(Available data begins)

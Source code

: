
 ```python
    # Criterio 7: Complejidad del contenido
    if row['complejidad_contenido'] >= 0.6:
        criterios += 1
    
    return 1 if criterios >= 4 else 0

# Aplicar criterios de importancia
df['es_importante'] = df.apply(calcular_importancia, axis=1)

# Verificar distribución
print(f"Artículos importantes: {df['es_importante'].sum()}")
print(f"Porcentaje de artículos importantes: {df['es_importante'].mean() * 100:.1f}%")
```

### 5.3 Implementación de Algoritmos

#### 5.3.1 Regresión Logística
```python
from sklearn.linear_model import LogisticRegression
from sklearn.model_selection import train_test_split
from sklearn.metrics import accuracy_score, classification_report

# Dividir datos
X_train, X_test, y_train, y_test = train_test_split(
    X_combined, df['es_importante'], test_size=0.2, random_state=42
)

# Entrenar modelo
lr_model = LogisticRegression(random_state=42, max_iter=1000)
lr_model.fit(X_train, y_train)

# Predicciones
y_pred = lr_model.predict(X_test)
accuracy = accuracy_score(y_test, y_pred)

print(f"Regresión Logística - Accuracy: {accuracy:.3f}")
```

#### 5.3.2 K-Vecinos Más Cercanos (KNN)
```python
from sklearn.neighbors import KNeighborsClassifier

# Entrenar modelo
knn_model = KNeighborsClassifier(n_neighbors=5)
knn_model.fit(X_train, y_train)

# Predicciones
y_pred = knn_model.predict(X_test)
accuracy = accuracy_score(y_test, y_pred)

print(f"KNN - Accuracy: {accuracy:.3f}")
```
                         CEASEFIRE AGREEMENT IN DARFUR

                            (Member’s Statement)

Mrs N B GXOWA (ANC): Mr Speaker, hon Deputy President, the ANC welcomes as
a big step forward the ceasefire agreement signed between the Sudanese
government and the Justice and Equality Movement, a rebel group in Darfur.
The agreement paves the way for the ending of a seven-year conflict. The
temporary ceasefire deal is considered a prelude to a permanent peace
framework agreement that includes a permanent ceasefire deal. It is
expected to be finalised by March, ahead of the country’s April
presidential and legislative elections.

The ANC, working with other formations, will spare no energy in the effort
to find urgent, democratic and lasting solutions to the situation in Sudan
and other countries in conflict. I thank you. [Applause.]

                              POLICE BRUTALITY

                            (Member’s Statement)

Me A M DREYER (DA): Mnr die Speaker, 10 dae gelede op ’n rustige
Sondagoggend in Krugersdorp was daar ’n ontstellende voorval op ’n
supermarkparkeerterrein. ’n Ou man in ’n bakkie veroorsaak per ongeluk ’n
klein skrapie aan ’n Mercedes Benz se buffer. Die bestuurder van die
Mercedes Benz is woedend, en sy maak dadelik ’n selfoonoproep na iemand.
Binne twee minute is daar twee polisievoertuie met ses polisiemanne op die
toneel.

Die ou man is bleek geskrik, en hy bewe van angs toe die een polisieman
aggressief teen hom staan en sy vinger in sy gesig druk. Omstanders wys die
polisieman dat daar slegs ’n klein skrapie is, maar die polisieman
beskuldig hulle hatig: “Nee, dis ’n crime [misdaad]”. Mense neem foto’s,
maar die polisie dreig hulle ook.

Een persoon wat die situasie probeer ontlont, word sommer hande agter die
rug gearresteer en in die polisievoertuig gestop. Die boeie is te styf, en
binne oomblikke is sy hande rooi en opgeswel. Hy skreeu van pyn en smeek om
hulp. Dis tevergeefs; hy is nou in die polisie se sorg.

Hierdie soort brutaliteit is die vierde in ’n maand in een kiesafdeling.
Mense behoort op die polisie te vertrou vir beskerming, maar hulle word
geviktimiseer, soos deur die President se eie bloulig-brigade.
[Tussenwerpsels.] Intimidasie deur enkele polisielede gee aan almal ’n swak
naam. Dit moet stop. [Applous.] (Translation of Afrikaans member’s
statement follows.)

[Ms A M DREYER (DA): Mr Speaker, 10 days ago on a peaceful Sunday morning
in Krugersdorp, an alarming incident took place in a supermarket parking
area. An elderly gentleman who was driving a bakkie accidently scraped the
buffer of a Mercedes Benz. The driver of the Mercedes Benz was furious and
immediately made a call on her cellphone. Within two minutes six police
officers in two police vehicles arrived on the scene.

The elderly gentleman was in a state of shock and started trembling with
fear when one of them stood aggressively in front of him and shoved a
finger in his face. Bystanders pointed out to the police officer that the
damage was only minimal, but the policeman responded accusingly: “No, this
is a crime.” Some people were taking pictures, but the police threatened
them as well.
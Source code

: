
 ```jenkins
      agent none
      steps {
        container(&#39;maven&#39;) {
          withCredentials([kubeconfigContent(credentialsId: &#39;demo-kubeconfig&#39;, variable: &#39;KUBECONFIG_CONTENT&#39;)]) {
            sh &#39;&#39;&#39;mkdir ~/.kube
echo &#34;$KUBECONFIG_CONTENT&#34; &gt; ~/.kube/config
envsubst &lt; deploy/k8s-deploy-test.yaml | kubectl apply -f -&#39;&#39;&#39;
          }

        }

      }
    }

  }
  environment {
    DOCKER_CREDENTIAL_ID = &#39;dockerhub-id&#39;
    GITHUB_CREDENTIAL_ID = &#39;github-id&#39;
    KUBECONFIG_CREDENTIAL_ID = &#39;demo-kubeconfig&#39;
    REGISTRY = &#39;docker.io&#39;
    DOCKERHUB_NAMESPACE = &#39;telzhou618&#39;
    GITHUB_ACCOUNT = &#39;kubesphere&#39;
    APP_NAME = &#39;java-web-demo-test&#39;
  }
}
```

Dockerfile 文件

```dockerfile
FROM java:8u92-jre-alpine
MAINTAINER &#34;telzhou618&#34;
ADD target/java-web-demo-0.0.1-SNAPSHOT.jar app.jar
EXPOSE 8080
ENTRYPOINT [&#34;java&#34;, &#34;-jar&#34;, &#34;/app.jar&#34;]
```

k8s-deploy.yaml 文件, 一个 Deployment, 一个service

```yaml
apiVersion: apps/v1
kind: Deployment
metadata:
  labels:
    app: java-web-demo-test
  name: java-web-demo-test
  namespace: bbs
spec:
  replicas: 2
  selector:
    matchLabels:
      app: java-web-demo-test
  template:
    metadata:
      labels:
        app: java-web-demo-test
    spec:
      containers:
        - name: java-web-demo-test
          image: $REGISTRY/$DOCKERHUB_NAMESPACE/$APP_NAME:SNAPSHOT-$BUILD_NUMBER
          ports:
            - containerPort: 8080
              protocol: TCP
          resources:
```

(Available data ends)

*Exercise*
Please transcribe the data exactly from its first line. End with the line that contains "presidential and legislative elections.".

*Answer box*
Source code

:
 ```python
    # Criterio 7: Complejidad del contenido
    if row['complejidad_contenido'] >= 0.6:
        criterios += 1
    
    return 1 if criterios >= 4 else 0

# Aplicar criterios de importancia
df['es_importante'] = df.apply(calcular_importancia, axis=1)

# Verificar distribución
print(f"Artículos importantes: {df['es_importante'].sum()}")
print(f"Porcentaje de artículos importantes: {df['es_importante'].mean() * 100:.1f}%")
```

### 5.3 Implementación de Algoritmos

#### 5.3.1 Regresión Logística
```python
from sklearn.linear_model import LogisticRegression
from sklearn.model_selection import train_test_split
from sklearn.metrics import accuracy_score, classification_report

# Dividir datos
X_train, X_test, y_train, y_test = train_test_split(
    X_combined, df['es_importante'], test_size=0.2, random_state=42
)

# Entrenar modelo
lr_model = LogisticRegression(random_state=42, max_iter=1000)
lr_model.fit(X_train, y_train)

# Predicciones
y_pred = lr_model.predict(X_test)
accuracy = accuracy_score(y_test, y_pred)

print(f"Regresión Logística - Accuracy: {accuracy:.3f}")
```

#### 5.3.2 K-Vecinos Más Cercanos (KNN)
```python
from sklearn.neighbors import KNeighborsClassifier

# Entrenar modelo
knn_model = KNeighborsClassifier(n_neighbors=5)
knn_model.fit(X_train, y_train)

# Predicciones
y_pred = knn_model.predict(X_test)
accuracy = accuracy_score(y_test, y_pred)

print(f"KNN - Accuracy: {accuracy:.3f}")
```
                         CEASEFIRE AGREEMENT IN DARFUR

                            (Member’s Statement)

Mrs N B GXOWA (ANC): Mr Speaker, hon Deputy President, the ANC welcomes as
a big step forward the ceasefire agreement signed between the Sudanese
government and the Justice and Equality Movement, a rebel group in Darfur.
The agreement paves the way for the ending of a seven-year conflict. The
temporary ceasefire deal is considered a prelude to a permanent peace
framework agreement that includes a permanent ceasefire deal. It is
expected to be finalised by March, ahead of the country’s April
presidential and legislative elections.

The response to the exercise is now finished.